Task to carry out
Reproduce exactly, and exclusively, the lines from the line containing "Form for emails" through the final line of the listing below.

Material to process
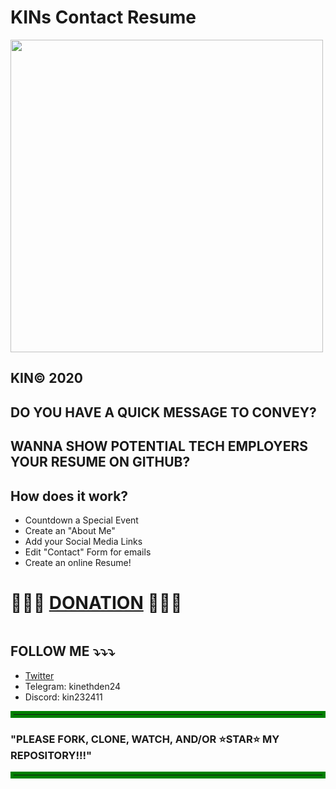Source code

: # KINs Contact Resume

<img src="https://cdna.artstation.com/p/assets/images/images/063/898/644/original/kin-ceo-kin-logo.gif?1686645612" width="500">

## KIN©️ 2020

## DO YOU HAVE A QUICK MESSAGE TO CONVEY?
## WANNA SHOW POTENTIAL TECH EMPLOYERS YOUR RESUME ON GITHUB?

## How does it work?
+ Countdown a Special Event
+ Create an "About Me"
+ Add your Social Media Links
+ Edit "Contact" Form for emails
+ Create an online Resume!


# 🙏🙏🙏 [DONATION](https://buy.stripe.com/5kAg1A3NTfi8a6A28e) 🙏🙏🙏
<img height="auto" width="auto" src="https://ihconvention.com/wp-content/uploads/2021/04/stripe-logo.png" alt="">

## FOLLOW ME ⤵️⤵️⤵️
+ [Twitter](https://twitter.com/kinny_winterz)
+ Telegram: kinethden24
+ Discord: kin232411

<hr style='border: 5px solid green'/>

### "PLEASE FORK, CLONE, WATCH, AND/OR ⭐STAR⭐ MY REPOSITORY!!!"


<hr style="border: 5px solid green">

Solution to the exercise
+ Edit "Contact" Form for emails
+ Create an online Resume!


# 🙏🙏🙏 [DONATION](https://buy.stripe.com/5kAg1A3NTfi8a6A28e) 🙏🙏🙏
<img height="auto" width="auto" src="https://ihconvention.com/wp-content/uploads/2021/04/stripe-logo.png" alt="">

## FOLLOW ME ⤵️⤵️⤵️
+ [Twitter](https://twitter.com/kinny_winterz)
+ Telegram: kinethden24
+ Discord: kin232411

<hr style='border: 5px solid green'/>

### "PLEASE FORK, CLONE, WATCH, AND/OR ⭐STAR⭐ MY REPOSITORY!!!"


<hr style="border: 5px solid green">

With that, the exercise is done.